Database backup/restore process
Unified PostgreSQL Database Backups
At present, we have two types of PostgreSQL database backups which can only be restored on the same type of instances it was taken from:
- RDS Snapshot
- PostgreSQL psql dump fetched with pg_dumpall
Our objective is to unify this process and store all dumps in a single format that can be restored to both AWS RDS and embedded PostgreSQL. This would simplify our backup and restore processes and make it easier to manage our PostgreSQL databases.
Problems
pg_dumpall could take dumps not more than 100Gi and couldn't dump roles from AWS RDS
If we dump only schemas with pg_dump then during restore we have an issue with schema permissions for RMB modules
We restore the dump with all tenants even if we need only one
Solution
Dump schemas with pg_dump and roles (from rds without password) with pg_dumpall
This approach implies that we separately dump schemas only with pg_dump
pg_dump --host=localhost --port=5432 --username=postgres --verbose --format=directory --jobs=N --compress=K --schema=<tenant>-* --file=<schemas_dump_name>
And dump roles only with pg_dumpall
pg_dumpall --host=localhost --port=5432 --username=postgres --verbose --roles-only --no-role-passwords --file=<roles_dump_name>
Dump each tenant's schemas and role separately
Implementing a logic that enables the dumping of each tenant's schemas and roles is highly recommended. By doing so, the system will be equipped with a highly efficient mechanism that allows for the dumping of a single tenant as opposed to the entire database. Additionally, this functionality will also permit the restoration of not a full dump, but just one tenant, significantly reducing the usage of system resources.

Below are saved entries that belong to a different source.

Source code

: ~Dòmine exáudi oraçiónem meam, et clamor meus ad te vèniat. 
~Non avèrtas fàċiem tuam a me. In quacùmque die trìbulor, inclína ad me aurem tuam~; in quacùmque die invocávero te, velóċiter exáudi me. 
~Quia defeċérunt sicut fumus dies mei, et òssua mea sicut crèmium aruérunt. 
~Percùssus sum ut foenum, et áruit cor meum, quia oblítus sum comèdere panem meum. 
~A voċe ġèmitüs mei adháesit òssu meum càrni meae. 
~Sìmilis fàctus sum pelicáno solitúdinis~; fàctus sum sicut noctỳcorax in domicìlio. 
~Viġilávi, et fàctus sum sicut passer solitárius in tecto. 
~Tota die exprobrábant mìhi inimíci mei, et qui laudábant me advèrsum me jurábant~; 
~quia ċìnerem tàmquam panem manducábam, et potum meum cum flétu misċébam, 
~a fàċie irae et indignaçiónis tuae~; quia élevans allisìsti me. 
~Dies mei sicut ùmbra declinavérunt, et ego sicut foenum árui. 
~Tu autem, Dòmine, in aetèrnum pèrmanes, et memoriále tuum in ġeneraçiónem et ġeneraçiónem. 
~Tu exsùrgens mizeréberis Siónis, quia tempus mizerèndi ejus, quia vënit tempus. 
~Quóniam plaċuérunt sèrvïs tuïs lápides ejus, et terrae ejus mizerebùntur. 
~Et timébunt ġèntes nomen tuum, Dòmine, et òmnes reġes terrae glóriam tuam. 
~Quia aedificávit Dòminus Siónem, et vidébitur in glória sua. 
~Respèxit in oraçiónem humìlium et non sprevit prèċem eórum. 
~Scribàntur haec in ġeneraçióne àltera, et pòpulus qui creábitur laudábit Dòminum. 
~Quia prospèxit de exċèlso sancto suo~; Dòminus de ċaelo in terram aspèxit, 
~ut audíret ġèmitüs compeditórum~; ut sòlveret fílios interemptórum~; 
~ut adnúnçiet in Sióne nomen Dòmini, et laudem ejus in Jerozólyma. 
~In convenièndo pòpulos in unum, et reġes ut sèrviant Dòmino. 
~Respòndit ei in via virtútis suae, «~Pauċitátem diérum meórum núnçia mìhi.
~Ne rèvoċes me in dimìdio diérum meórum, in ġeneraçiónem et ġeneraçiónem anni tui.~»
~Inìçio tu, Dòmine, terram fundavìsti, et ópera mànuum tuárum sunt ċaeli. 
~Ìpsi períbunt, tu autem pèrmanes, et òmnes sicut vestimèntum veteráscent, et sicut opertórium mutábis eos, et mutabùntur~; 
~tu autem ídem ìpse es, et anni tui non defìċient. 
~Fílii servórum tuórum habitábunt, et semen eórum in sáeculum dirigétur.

To achieve this, the following logic should be implemented:
Obtain a comprehensive list of tenants from the public.tenants table.
Utilize a regular expression to dump only the schemas pertaining to each tenant. Specifically, schemas should be dumped using the regular expression <tenant_name>_*. This will ensure that only the necessary schemas are dumped while also maintaining data integrity.
- Dump shared schemas (public, mod_licenses__system, mod_oa__system, mod_serials_management__system, mod_service_interaction__system, pubsub_config, source_record_storage_config)
Dump all roles associated with each tenant and split them according to the respective tenant's name. By doing so, the restoration process will be much more streamlined and efficient, allowing for greater system efficiency and reliability.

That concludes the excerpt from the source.